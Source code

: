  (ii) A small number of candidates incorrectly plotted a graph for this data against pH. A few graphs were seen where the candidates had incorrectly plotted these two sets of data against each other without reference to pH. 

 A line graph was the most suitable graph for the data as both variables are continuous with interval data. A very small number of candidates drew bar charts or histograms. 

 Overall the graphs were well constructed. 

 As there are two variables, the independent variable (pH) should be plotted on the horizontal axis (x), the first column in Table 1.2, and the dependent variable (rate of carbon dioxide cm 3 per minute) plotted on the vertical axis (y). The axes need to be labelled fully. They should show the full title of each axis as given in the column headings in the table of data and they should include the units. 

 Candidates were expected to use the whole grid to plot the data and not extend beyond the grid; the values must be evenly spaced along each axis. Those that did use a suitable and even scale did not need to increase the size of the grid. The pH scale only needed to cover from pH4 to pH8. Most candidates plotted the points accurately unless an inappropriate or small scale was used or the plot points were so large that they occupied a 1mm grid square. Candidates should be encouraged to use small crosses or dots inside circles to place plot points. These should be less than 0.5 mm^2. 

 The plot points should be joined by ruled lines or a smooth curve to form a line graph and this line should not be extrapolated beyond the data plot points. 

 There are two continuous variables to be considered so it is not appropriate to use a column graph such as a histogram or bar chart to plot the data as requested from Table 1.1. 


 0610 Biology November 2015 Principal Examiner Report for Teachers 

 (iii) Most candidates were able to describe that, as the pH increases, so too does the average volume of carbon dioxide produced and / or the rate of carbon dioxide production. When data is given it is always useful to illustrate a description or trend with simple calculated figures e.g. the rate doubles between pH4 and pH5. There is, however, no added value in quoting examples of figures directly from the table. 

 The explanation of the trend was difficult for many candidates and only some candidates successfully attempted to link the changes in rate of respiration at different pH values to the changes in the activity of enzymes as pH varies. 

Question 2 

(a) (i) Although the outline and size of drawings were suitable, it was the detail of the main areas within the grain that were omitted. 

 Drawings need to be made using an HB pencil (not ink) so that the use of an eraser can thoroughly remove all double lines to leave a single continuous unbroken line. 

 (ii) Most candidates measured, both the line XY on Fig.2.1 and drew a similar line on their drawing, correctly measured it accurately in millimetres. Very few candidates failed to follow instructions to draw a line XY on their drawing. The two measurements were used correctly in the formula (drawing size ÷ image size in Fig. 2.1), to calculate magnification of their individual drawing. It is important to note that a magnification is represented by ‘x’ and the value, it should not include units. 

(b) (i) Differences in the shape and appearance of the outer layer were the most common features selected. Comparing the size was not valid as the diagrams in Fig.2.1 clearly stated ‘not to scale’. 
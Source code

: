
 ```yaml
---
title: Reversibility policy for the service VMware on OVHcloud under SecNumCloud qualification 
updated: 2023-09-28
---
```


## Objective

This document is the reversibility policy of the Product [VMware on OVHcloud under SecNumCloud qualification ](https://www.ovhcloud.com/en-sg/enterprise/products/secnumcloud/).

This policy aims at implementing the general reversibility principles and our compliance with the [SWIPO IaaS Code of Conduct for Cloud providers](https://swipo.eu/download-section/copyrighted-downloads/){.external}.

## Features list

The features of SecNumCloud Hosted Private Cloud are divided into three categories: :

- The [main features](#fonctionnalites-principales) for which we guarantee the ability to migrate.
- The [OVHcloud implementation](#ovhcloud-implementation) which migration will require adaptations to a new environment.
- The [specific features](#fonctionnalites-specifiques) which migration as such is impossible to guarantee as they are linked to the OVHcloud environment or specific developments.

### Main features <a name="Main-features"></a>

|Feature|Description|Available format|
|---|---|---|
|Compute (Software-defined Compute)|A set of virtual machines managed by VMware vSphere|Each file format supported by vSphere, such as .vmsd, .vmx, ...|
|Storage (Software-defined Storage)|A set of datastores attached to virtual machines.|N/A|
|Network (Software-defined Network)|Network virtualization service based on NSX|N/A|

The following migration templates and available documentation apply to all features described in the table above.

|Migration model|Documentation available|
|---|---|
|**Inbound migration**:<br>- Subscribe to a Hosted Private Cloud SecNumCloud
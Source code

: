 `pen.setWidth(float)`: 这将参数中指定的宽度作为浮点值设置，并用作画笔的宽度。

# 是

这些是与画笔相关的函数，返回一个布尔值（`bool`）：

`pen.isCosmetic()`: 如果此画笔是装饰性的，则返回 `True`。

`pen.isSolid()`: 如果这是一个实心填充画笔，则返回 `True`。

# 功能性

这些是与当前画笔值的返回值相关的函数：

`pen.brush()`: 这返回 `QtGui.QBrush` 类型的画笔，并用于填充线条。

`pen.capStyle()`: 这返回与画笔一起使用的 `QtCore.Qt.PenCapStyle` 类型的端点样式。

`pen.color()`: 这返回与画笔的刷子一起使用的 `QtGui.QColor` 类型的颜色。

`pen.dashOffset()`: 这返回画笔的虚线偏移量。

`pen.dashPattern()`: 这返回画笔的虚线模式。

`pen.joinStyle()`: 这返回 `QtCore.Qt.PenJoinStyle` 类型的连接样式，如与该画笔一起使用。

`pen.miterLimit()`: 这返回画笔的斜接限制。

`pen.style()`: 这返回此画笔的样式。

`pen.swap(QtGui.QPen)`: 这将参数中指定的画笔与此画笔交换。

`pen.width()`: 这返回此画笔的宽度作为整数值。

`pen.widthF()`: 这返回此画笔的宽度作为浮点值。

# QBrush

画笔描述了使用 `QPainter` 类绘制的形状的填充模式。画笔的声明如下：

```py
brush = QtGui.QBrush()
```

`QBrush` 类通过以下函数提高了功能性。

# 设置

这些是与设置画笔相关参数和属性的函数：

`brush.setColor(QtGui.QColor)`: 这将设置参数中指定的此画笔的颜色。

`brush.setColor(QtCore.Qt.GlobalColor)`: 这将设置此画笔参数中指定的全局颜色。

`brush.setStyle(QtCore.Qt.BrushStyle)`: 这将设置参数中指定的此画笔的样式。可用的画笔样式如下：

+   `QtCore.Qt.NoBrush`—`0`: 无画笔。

_ _ _ _

Exercise prompt = Repeat every line of the records, exactly as given.

Output below =
Source code

:  (ii) A small number of candidates incorrectly plotted a graph for this data against pH. A few graphs were seen where the candidates had incorrectly plotted these two sets of data against each other without reference to pH. 

 A line graph was the most suitable graph for the data as both variables are continuous with interval data. A very small number of candidates drew bar charts or histograms. 

 Overall the graphs were well constructed. 

 As there are two variables, the independent variable (pH) should be plotted on the horizontal axis (x), the first column in Table 1.2, and the dependent variable (rate of carbon dioxide cm 3 per minute) plotted on the vertical axis (y). The axes need to be labelled fully. They should show the full title of each axis as given in the column headings in the table of data and they should include the units. 

 Candidates were expected to use the whole grid to plot the data and not extend beyond the grid; the values must be evenly spaced along each axis. Those that did use a suitable and even scale did not need to increase the size of the grid. The pH scale only needed to cover from pH4 to pH8. Most candidates plotted the points accurately unless an inappropriate or small scale was used or the plot points were so large that they occupied a 1mm grid square. Candidates should be encouraged to use small crosses or dots inside circles to place plot points. These should be less than 0.5 mm^2. 

 The plot points should be joined by ruled lines or a smooth curve to form a line graph and this line should not be extrapolated beyond the data plot points. 

 There are two continuous variables to be considered so it is not appropriate to use a column graph such as a histogram or bar chart to plot the data as requested from Table 1.1. 


 0610 Biology November 2015 Principal Examiner Report for Teachers 

 (iii) Most candidates were able to describe that, as the pH increases, so too does the average volume of carbon dioxide produced and / or the rate of carbon dioxide production. When data is given it is always useful to illustrate a description or trend with simple calculated figures e.g. the rate doubles between pH4 and pH5. There is, however, no added value in quoting examples of figures directly from the table. 

 The explanation of the trend was difficult for many candidates and only some candidates successfully attempted to link the changes in rate of respiration at different pH values to the changes in the activity of enzymes as pH varies. 

Question 2 

(a) (i) Although the outline and size of drawings were suitable, it was the detail of the main areas within the grain that were omitted. 

 Drawings need to be made using an HB pencil (not ink) so that the use of an eraser can thoroughly remove all double lines to leave a single continuous unbroken line. 

 (ii) Most candidates measured, both the line XY on Fig.2.1 and drew a similar line on their drawing, correctly measured it accurately in millimetres. Very few candidates failed to follow instructions to draw a line XY on their drawing. The two measurements were used correctly in the formula (drawing size ÷ image size in Fig. 2.1), to calculate magnification of their individual drawing. It is important to note that a magnification is represented by ‘x’ and the value, it should not include units. 

(b) (i) Differences in the shape and appearance of the outer layer were the most common features selected. Comparing the size was not valid as the diagrams in Fig.2.1 clearly stated ‘not to scale’. 
Source code

:
 ```yaml
---
title: Reversibility policy for the service VMware on OVHcloud under SecNumCloud qualification 
updated: 2023-09-28
---
```


## Objective

This document is the reversibility policy of the Product [VMware on OVHcloud under SecNumCloud qualification ](https://www.ovhcloud.com/en-sg/enterprise/products/secnumcloud/).

This policy aims at implementing the general reversibility principles and our compliance with the [SWIPO IaaS Code of Conduct for Cloud providers](https://swipo.eu/download-section/copyrighted-downloads/){.external}.

## Features list

The features of SecNumCloud Hosted Private Cloud are divided into three categories: :

- The [main features](#fonctionnalites-principales) for which we guarantee the ability to migrate.
- The [OVHcloud implementation](#ovhcloud-implementation) which migration will require adaptations to a new environment.
- The [specific features](#fonctionnalites-specifiques) which migration as such is impossible to guarantee as they are linked to the OVHcloud environment or specific developments.

### Main features <a name="Main-features"></a>

|Feature|Description|Available format|
|---|---|---|
|Compute (Software-defined Compute)|A set of virtual machines managed by VMware vSphere|Each file format supported by vSphere, such as .vmsd, .vmx, ...|
|Storage (Software-defined Storage)|A set of datastores attached to virtual machines.|N/A|
|Network (Software-defined Network)|Network virtualization service based on NSX|N/A|

The following migration templates and available documentation apply to all features described in the table above.

|Migration model|Documentation available|
|---|---|
|**Inbound migration**:<br>- Subscribe to a Hosted Private Cloud SecNumCloud
Source code

: `pen.setWidth(float)`: 这将参数中指定的宽度作为浮点值设置，并用作画笔的宽度。

# 是

这些是与画笔相关的函数，返回一个布尔值（`bool`）：

`pen.isCosmetic()`: 如果此画笔是装饰性的，则返回 `True`。

`pen.isSolid()`: 如果这是一个实心填充画笔，则返回 `True`。

# 功能性

这些是与当前画笔值的返回值相关的函数：

`pen.brush()`: 这返回 `QtGui.QBrush` 类型的画笔，并用于填充线条。

`pen.capStyle()`: 这返回与画笔一起使用的 `QtCore.Qt.PenCapStyle` 类型的端点样式。

`pen.color()`: 这返回与画笔的刷子一起使用的 `QtGui.QColor` 类型的颜色。

`pen.dashOffset()`: 这返回画笔的虚线偏移量。

`pen.dashPattern()`: 这返回画笔的虚线模式。

`pen.joinStyle()`: 这返回 `QtCore.Qt.PenJoinStyle` 类型的连接样式，如与该画笔一起使用。

`pen.miterLimit()`: 这返回画笔的斜接限制。

`pen.style()`: 这返回此画笔的样式。

`pen.swap(QtGui.QPen)`: 这将参数中指定的画笔与此画笔交换。

`pen.width()`: 这返回此画笔的宽度作为整数值。

`pen.widthF()`: 这返回此画笔的宽度作为浮点值。

# QBrush

画笔描述了使用 `QPainter` 类绘制的形状的填充模式。画笔的声明如下：

```py
brush = QtGui.QBrush()
```

`QBrush` 类通过以下函数提高了功能性。

# 设置

这些是与设置画笔相关参数和属性的函数：

`brush.setColor(QtGui.QColor)`: 这将设置参数中指定的此画笔的颜色。

`brush.setColor(QtCore.Qt.GlobalColor)`: 这将设置此画笔参数中指定的全局颜色。

`brush.setStyle(QtCore.Qt.BrushStyle)`: 这将设置参数中指定的此画笔的样式。可用的画笔样式如下：

+   `QtCore.Qt.NoBrush`—`0`: 无画笔。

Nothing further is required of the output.